L’idée que la sexualité dégrade les femmes est même intégrée par certaines d’entre nous : regardez ce que dit cette autrice d’un article de Vice, censé faire l’apologie de la sodomie.

Pourquoi toutes les filles devraient pratiquer le sexe anal

Baiser avec les fesses est l’un des meilleurs trucs au monde, simplement parce que douleur, destruction et dégradation sont trois concepts parfaitement FUN. (…)

DÉGRADATION VOLONTAIRE

Non, je n’ai jamais été sexuellement abusée. Non, je n’ai pas été abandonnée par un père qui me battait. Pourquoi est-il si difficile de comprendre qu’une fille aime PRENDRE ? On est bâties pour ça.

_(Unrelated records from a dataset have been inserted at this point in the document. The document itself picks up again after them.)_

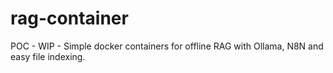 # rag-container
POC - WIP - Simple docker containers for offline RAG with Ollama, N8N and easy file indexing. 

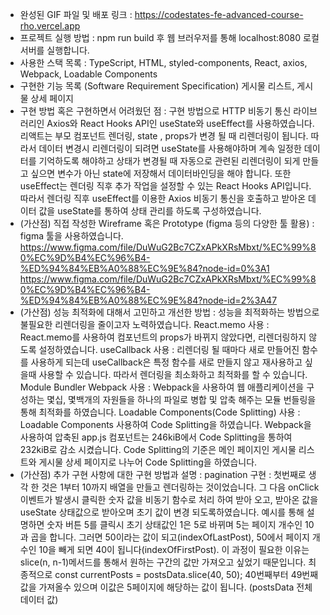 - 완성된 GIF 파일 및 배포 링크 :
  https://codestates-fe-advanced-course-rho.vercel.app
- 프로젝트 실행 방법 :
  npm run build 후 웹 브러우저를 통해 localhost:8080 로컬 서버를 실행합니다.
- 사용한 스택 목록 :
  TypeScript, HTML, styled-components, React, axios, Webpack, Loadable Components
- 구현한 기능 목록 (Software Requirement Specification)
  게시물 리스트, 게시물 상세 페이지
- 구현 방법 혹은 구현하면서 어려웠던 점 :
  구현 방법으로 HTTP 비동기 통신 라이브러리인 Axios와 React Hooks API인 useState와 useEffect를 사용하였습니다. 리액트는 부모 컴포넌트 렌더링, state , props가 변경 될 때 리렌더링이 됩니다. 따라서 데이터 변경시 리렌더링이 되려면 useState를 사용해야하며 계속 일정한 데이터를 기억하도록 해야하고 상태가 변경될 때 자동으로 관련된 리렌더링이 되게 만들고 싶으면 변수가 아닌 state에 저장해서 데이터바인딩을 해야 합니다. 또한 useEffect는 렌더링 직후 추가 작업을 설정할 수 있는 React Hooks API입니다. 따라서 렌더링 직후 useEffect를 이용한 Axios 비동기 통신을 호출하고 받아온 데이터 값을 useState를 통하여 상태 관리를 하도록 구성하였습니다.
- (가산점) 직접 작성한 Wireframe 혹은 Prototype (figma 등의 다양한 툴 활용) : figma 툴을 사용하였습니다.
  https://www.figma.com/file/DuWuG2Bc7CZxAPkXRsMbxt/%EC%99%80%EC%9D%B4%EC%96%B4-%ED%94%84%EB%A0%88%EC%9E%84?node-id=0%3A1
  https://www.figma.com/file/DuWuG2Bc7CZxAPkXRsMbxt/%EC%99%80%EC%9D%B4%EC%96%B4-%ED%94%84%EB%A0%88%EC%9E%84?node-id=2%3A47
- (가산점) 성능 최적화에 대해서 고민하고 개선한 방법 :
  성능을 최적화하는 방법으로 불필요한 리렌더링을 줄이고자 노력하였습니다. React.memo 사용 : React.memo를 사용하여 컴포넌트의 props가 바뀌지 않았다면, 리렌더링하지 않도록 설정하였습니다. useCallback 사용 : 리렌더링 될 때마다 새로 만들어진 함수를 사용하게 되는데 useCallback은 특정 함수를 새로 만들지 않고 재사용하고 싶을때 사용할 수 있습니다. 따라서 렌더링을 최소화하고 최적화를 할 수 있습니다. Module Bundler Webpack 사용 : Webpack을 사용하여 웹 애플리케이션을 구성하는 몇십, 몇백개의 자원들을 하나의 파일로 병합 및 압축 해주는 모듈 번들링을 통해 최적화를 하였습니다. Loadable Components(Code Splitting) 사용 : Loadable Components 사용하여 Code Splitting을 하였습니다. Webpack을 사용하여 압축된 app.js 컴포넌트는 246kiB에서 Code Splitting을 통하여 232kiB로 감소 시켰습니다. Code Splitting의 기준은 메인 페이지인 게시물 리스트와 게시물 상세 페이지로 나누어 Code Splitting을 하였습니다.
- (가산점) 추가 구현 사항에 대한 구현 방법과 설명 :
  pagination 구현 : 첫번째로 생각 한 것은 1부터 10까지 배열을 만들고 렌더링하는 것이었습니다. 그 다음 onClick 이벤트가 발생시 클릭한 숫자 값을 비동기 함수로 처리 하여 받아 오고, 받아온 값을 useState 상태값으로 받아오며 초기 값이 변경 되도록하였습니다. 예시를 통해 설명하면 숫자 버튼 5를 클릭시 초기 상태값인 1은 5로 바뀌며 5는 페이지 개수인 10과 곱을 합니다. 그러면 50이라는 값이 되고(indexOfLastPost), 50에서 페이지 개수인 10을 빼게 되면 40이 됩니다(indexOfFirstPost). 이 과정이 필요한 이유는 slice(n, n-1)메서드를 통해서 원하는 구간의 값만 가져오고 싶었기 때문입니다. 최종적으로 const currentPosts = postsData.slice(40, 50); 40번째부터 49번째 값을 가져올수 있으며 이값은 5페이지에 해당하는 값이 됩니다. (postsData 전체 데이터 값)
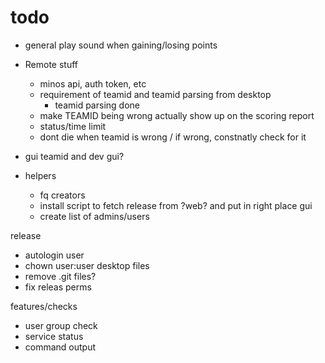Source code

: # todo

- general
play sound when gaining/losing points

- Remote stuff
    - minos api, auth token, etc
    - requirement of teamid and teamid parsing from desktop
        - teamid parsing done
    - make TEAMID being wrong actually show up on the scoring report
    - status/time limit
    - dont die when teamid is wrong / if wrong, constnatly check for it

- gui
    teamid and dev gui?

- helpers
    - fq creators
    - install script to fetch release from ?web? and put in right place
    gui
    - create list of admins/users

 release
 - autologin user
 - chown user:user desktop files
 - remove .git files?
 - fix releas perms

 features/checks
 - user group check
 - service status
 - command output
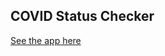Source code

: ## COVID Status Checker

[See the app here](https://share.streamlit.io/stevekaranja/covid-status-checker/main/webapp.py)
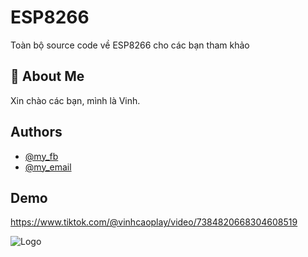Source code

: 
# ESP8266

Toàn bộ source code về ESP8266 cho các bạn tham khảo

## 🚀 About Me
Xin chào các bạn, mình là Vinh.


## Authors

- [@my_fb](https://www.facebook.com/vcao.vn)
- [@my_email](contact@vinhcaodatabase.com)

## Demo

https://www.tiktok.com/@vinhcaoplay/video/7384820668304608519

![Logo](https://codingninja.asia/images/codeninjalogo.png)

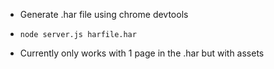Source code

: - Generate .har file using chrome devtools
- `node server.js harfile.har`

- Currently only works with 1 page in the .har but with assets
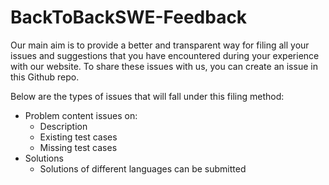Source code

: # BackToBackSWE-Feedback

Our main aim is to provide a better and transparent way for filing all your issues and suggestions that you have encountered during your experience with our website. To share these issues with us, you can create an issue in this Github repo.

Below are the types of issues that will fall under this filing method:
* Problem content issues on:
    * Description
    * Existing test cases
    * Missing test cases
* Solutions
    * Solutions of different languages can be submitted
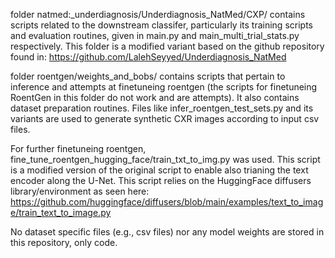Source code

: folder natmed:_underdiagnosis/Underdiagnosis_NatMed/CXP/ contains scripts related to the downstream classifer, particularly its training scripts and evaluation routines, given in main.py and main_multi_trial_stats.py respectively.
This folder is a modified variant based on the github repository found in: https://github.com/LalehSeyyed/Underdiagnosis_NatMed 

folder roentgen/weights_and_bobs/ contains scripts that pertain to inference and attempts at finetuneing roentgen (the scripts for finetuneing RoentGen in this folder do not work and are attempts). It also contains dataset preparation routines. Files like infer_roentgen_test_sets.py and its variants are used to generate synthetic CXR images according to input csv files.

For further finetuneing roentgen, fine_tune_roentgen_hugging_face/train_txt_to_img.py was used. This script is a modified version of the original script to enable also trianing the text encoder along the U-Net. This script relies on the HuggingFace diffusers library/environment as seen here: https://github.com/huggingface/diffusers/blob/main/examples/text_to_image/train_text_to_image.py


No dataset specific files (e.g., csv files) nor any model weights are stored in this repository, only code.

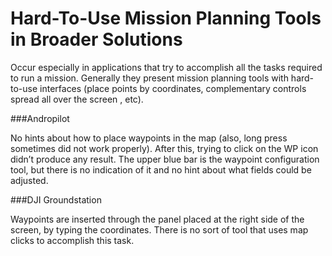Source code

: # Hard-To-Use Mission Planning Tools in Broader Solutions

Occur especially in applications that try to accomplish all the tasks required to run a mission. Generally they present mission planning tools with hard-to-use interfaces (place points by coordinates, complementary controls spread all over the screen , etc).

###Andropilot

No hints about how to place waypoints in the map (also, long press sometimes did not work properly). After this, trying to click on the WP icon didn’t produce any result. The upper blue bar is the waypoint configuration tool, but there is no indication of it and no hint about what fields could be adjusted. 


###DJI Groundstation

Waypoints are inserted through the panel placed at the right side of the screen, by typing the coordinates. There is no sort of tool that uses map clicks to accomplish this task.


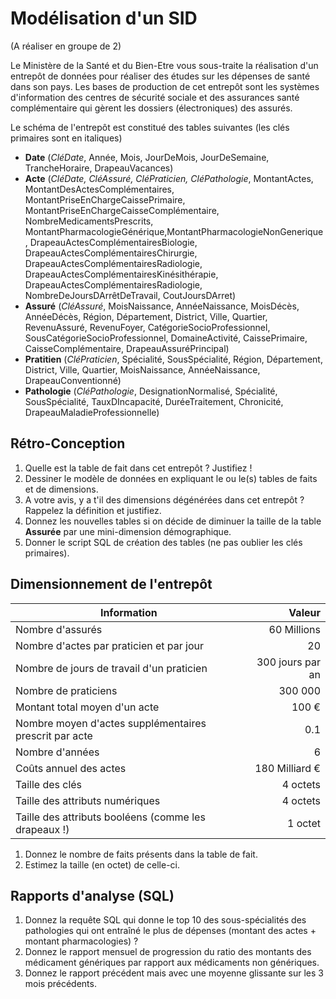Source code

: # Modélisation d'un SID

(A réaliser en groupe de 2)

Le Ministère de la Santé et du Bien-Etre vous sous-traite la réalisation d'un entrepôt de données pour réaliser des études sur les dépenses de santé dans son pays. Les bases de production de cet entrepôt sont les systèmes d'information des centres de sécurité sociale et des assurances santé complémentaire qui gèrent les dossiers (électroniques) des assurés.

Le schéma de l'entrepôt est constitué des tables suivantes (les clés primaires sont en italiques)

- **Date** (*CléDate*, Année, Mois, JourDeMois, JourDeSemaine, TrancheHoraire, DrapeauVacances)
- **Acte** (*CléDate, CléAssuré, CléPraticien, CléPathologie*, MontantActes, MontantDesActesComplémentaires, MontantPriseEnChargeCaissePrimaire, MontantPriseEnChargeCaisseComplémentaire, NombreMedicamentsPrescrits, MontantPharmacologieGénérique,MontantPharmacologieNonGenerique, DrapeauActesComplémentairesBiologie, DrapeauActesComplémentairesChirurgie, DrapeauActesComplémentairesRadiologie, DrapeauActesComplémentairesKinésithérapie, DrapeauActesComplémentairesRadiologie, NombreDeJoursDArrêtDeTravail, CoutJoursDArret)
- **Assuré** (*CléAssuré*, MoisNaissance, AnnéeNaissance, MoisDécès, AnnéeDécès, Région, Département, District, Ville, Quartier, RevenuAssuré, RevenuFoyer, CatégorieSocioProfessionnel, SousCatégorieSocioProfessionnel, DomaineActivité, CaissePrimaire, CaisseComplémentaire, DrapeauAssuréPrincipal)
- **Pratitien** (*CléPraticien*, Spécialité, SousSpécialité, Région, Département, District, Ville, Quartier, MoisNaissance, AnnéeNaissance, DrapeauConventionné)
- **Pathologie** (*CléPathologie*, DesignationNormalisé, Spécialité, SousSpécialité, TauxDIncapacité, DuréeTraitement, Chronicité, DrapeauMaladieProfessionnelle)

## Rétro-Conception

1. Quelle est la table de fait dans cet entrepôt ? Justifiez !
2. Dessiner le modèle de données en expliquant le ou le(s) tables de faits et de dimensions.
3. A votre avis, y a t'il des dimensions dégénérées dans cet entrepôt ? Rappelez la définition et justifiez.
4. Donnez les nouvelles tables si on décide de diminuer la taille de la table **Assurée** par une mini-dimension démographique.
5. Donner le script SQL de création des tables (ne pas oublier les clés primaires).

## Dimensionnement de l'entrepôt

| Information | Valeur |
| - | -: |
| Nombre d'assurés                                       | 60 Millions |
| Nombre d'actes par praticien et par jour               | 20 |
| Nombre de jours de travail d'un praticien              | 300 jours par an |
| Nombre de praticiens                                   | 300 000 |
| Montant total moyen d'un acte                          | 100 € |
| Nombre moyen d'actes supplémentaires prescrit par acte | 0.1 |
| Nombre d'années                                        | 6 |
| Coûts annuel des actes                                 | 180 Milliard € |
| Taille des clés                                        | 4 octets |
| Taille des attributs numériques                        | 4 octets |
| Taille des attributs booléens (comme les drapeaux !)   | 1 octet |

1. Donnez le nombre de faits présents dans la table de fait.
1. Estimez la taille (en octet) de celle-ci.

## Rapports d'analyse (SQL)

1. Donnez la requête SQL qui donne le top 10 des sous-spécialités des pathologies qui ont entraîné le plus de dépenses (montant des actes + montant pharmacologies) ?
1. Donnez le rapport mensuel de progression du ratio des montants des médicament génériques par rapport aux médicaments non génériques.
1. Donnez le rapport précédent mais avec une moyenne glissante sur les 3 mois précédents.
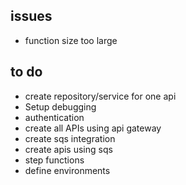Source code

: ## issues

- function size too large

## to do

- create repository/service for one api
- Setup debugging
- authentication
- create all APIs using api gateway
- create sqs integration
- create apis using sqs
- step functions
- define environments
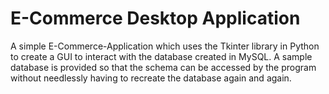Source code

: # E-Commerce Desktop Application

A simple E-Commerce-Application which uses the Tkinter library in Python to create a GUI to interact with the database created in MySQL.
A sample database is provided so that the schema can be accessed by the program without needlessly having to recreate the database again and again.
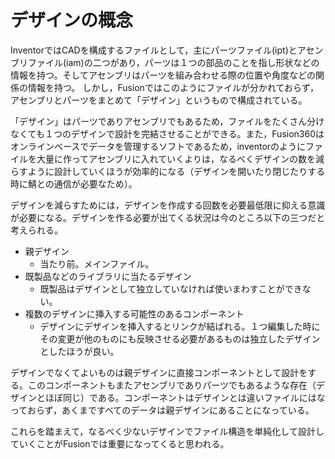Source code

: # デザインの概念
InventorではCADを構成するファイルとして，主にパーツファイル(ipt)とアセンブリファイル(iam)の二つがあり，パーツは１つの部品のことを指し形状などの情報を持つ。そしてアセンブリはパーツを組み合わせる際の位置や角度などの関係の情報を持つ。
しかし，Fusionではこのようにファイルが分かれておらず，アセンブリとパーツをまとめて「デザイン」というもので構成されている。

「デザイン」はパーツでありアセンブリでもあるため，ファイルをたくさん分けなくても１つのデザインで設計を完結させることができる。また，Fusion360はオンラインベースでデータを管理するソフトであるため，inventorのようにファイルを大量に作ってアセンブリに入れていくよりは，なるべくデザインの数を減らすように設計していくほうが効率的になる（デザインを開いたり閉じたりする時に鯖との通信が必要なため）。

デザインを減らすためには，デザインを作成する回数を必要最低限に抑える意識が必要になる。デザインを作る必要が出てくる状況は今のところ以下の三つだと考えられる。
- 親デザイン
  - 当たり前。メインファイル。
- 既製品などのライブラリに当たるデザイン
  - 既製品はデザインとして独立していなければ使いまわすことができない。
- 複数のデザインに挿入する可能性のあるコンポーネント
  - デザインにデザインを挿入するとリンクが結ばれる。１つ編集した時にその変更が他のものにも反映させる必要があるものは独立したデザインとしたほうが良い。

デザインでなくてよいものは親デザインに直接コンポーネントとして設計をする。このコンポーネントもまたアセンブリでありパーツでもあるような存在（デザインとほぼ同じ）である。コンポーネントはデザインとは違いファイルにはなっておらず，あくまですべてのデータは親デザインにあることになっている。

これらを踏まえて，なるべく少ないデザインでファイル構造を単純化して設計していくことがFusionでは重要になってくると思われる。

Bâties pour prendre des sexes masculins. C’est ce qu’on fait. Ça ne fait pas de moi une victime, ça ne me rend pas inférieure, ça me rend heureuse

Dans ce contexte, il devient consternant de voir l’énorme influence des codes de la pornographie : on les retrouve dans la publicité, dans la musique, dans la téléréalité. Pour beaucoup d’entre nous, qui avons été confronté.e.s à ces media bien avant la pornographie, le lien n’est pas évident, mais il suffit de regarder les exemples les plus extrêmes pour comprendre que « le sexe fait vendre » est devenu un mot d’ordre universel.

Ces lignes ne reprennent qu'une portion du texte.